----- Data shown -----

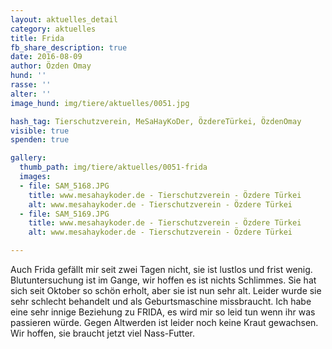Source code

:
 ```yaml
---
layout: aktuelles_detail
category: aktuelles
title: Frida
fb_share_description: true
date: 2016-08-09
author: Özden Omay
hund: ''
rasse: ''
alter: ''
image_hund: img/tiere/aktuelles/0051.jpg

hash_tag: Tierschutzverein, MeSaHayKoDer, ÖzdereTürkei, ÖzdenOmay
visible: true
spenden: true

gallery:
  thumb_path: img/tiere/aktuelles/0051-frida
  images:
  - file: SAM_5168.JPG
    title: www.mesahaykoder.de - Tierschutzverein - Özdere Türkei
    alt: www.mesahaykoder.de - Tierschutzverein - Özdere Türkei
  - file: SAM_5169.JPG
    title: www.mesahaykoder.de - Tierschutzverein - Özdere Türkei
    alt: www.mesahaykoder.de - Tierschutzverein - Özdere Türkei

---
```


Auch Frida gefällt mir seit zwei Tagen nicht, sie ist lustlos und frist wenig. Blutuntersuchung ist im Gange, wir hoffen es ist nichts Schlimmes. Sie hat sich seit Oktober so schön erholt,
aber sie ist nun sehr alt. Leider wurde sie sehr schlecht behandelt und als Geburtsmaschine missbraucht.
Ich habe eine sehr innige Beziehung zu FRIDA, es wird mir so leid tun wenn ihr was passieren würde. Gegen Altwerden ist leider noch keine Kraut gewachsen. Wir hoffen, sie braucht jetzt viel Nass-Futter.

-----

Work to be completed
Match on "tiere": copy every line in the records that has it.

Output of the exercise
image_hund: img/tiere/aktuelles/0051.jpg
  thumb_path: img/tiere/aktuelles/0051-frida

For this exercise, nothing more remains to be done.